Posted on:1984-01-05Degree:Ph.DType:Dissertation
University:Cornell UniversityCandidate:MORRIS, ERIC EUGENEFull Text:PDF
GTID:1479390017962569Subject:Political science
Abstract/Summary:
This history of Acehnese leadership groups attempts to explain the shifting bases for conflict and cooperation between center and periphery in Indonesia. Political scientists have traditionally analyzed center-periphery relations from the perspctive of the center, viewing the periphery as recalcitrant and unchanging. It is the premise of this dissertation, however, that attention should be focused on the changing nature of both center and periphery and on leadership groups who formulate the identity symbols of the periphery. In the case of Aceh, reformist Islamic leaders emerged in the 1930s to provide the suasive symbols of Acehnese identity. Reformism held out hope that the faithful would overcome the particularisms of self-interest, kinship and locality to act in harmony and unity as true Muslims. Other leadership groups, however, have put forward contrasting images of Aceh. During the colonial period, the position of hereditary territorial chieftains was based on a different set of symbols; namely, the chieftains represented the continuity of indigenous customary law. During the transition to Independence, the contending visions of Islamic leaders and hereditary chieftains came into violent conflict. A new Acehnese leadership group emerging during the 1960s sought to redefine the Acehnese as a disadvantaged ethnic minority in need of capital and expertise. The center's interest has been to encourage the emergence of leadership groups which formulate a different set of identity symbols.
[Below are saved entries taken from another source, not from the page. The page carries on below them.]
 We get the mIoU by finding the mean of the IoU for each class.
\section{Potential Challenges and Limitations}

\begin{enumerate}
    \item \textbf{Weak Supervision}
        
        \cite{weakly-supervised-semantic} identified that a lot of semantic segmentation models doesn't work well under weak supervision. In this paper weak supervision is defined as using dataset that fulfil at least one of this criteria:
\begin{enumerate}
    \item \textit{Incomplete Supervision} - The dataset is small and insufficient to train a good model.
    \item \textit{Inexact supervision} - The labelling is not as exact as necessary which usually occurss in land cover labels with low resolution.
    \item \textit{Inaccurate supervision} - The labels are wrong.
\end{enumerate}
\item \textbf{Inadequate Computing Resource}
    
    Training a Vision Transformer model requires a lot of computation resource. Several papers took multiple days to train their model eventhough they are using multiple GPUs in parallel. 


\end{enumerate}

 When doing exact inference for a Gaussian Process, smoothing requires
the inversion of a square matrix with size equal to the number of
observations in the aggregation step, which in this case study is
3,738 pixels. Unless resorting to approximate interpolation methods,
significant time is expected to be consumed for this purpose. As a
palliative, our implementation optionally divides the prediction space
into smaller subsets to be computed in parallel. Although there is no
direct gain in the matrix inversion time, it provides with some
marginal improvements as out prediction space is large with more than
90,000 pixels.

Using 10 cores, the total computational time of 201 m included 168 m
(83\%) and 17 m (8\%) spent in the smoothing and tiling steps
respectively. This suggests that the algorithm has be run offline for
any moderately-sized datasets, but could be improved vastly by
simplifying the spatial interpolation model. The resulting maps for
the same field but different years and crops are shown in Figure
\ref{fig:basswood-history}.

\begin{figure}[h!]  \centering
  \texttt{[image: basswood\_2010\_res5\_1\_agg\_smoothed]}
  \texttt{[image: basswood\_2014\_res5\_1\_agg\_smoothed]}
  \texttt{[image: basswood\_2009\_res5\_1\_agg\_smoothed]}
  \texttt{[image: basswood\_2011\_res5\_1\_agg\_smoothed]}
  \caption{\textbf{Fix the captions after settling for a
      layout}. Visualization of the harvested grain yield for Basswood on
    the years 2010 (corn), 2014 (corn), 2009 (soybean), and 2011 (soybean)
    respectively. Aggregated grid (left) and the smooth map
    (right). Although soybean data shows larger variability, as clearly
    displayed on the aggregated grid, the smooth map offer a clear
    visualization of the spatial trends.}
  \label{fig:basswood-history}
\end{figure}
Because Acehnese Islamic leaders have not been content to limit their vision to Aceh, the problem that Aceh has represented for central authority is not simply regional. Acehnese Islamic leaders claimed that they had a right to participate in the debate on the ideological foundation of Indonesia. They have pointed to the failure of the center to adhere to the dictates of Islam as a betrayal of the Indonesian revolutionary legacy. The prospects for complete accommodation between center and periphery remained problematical, since Islamic identity symbols of the Acehnese could be granted legitimacy only if central authority itself were transformed.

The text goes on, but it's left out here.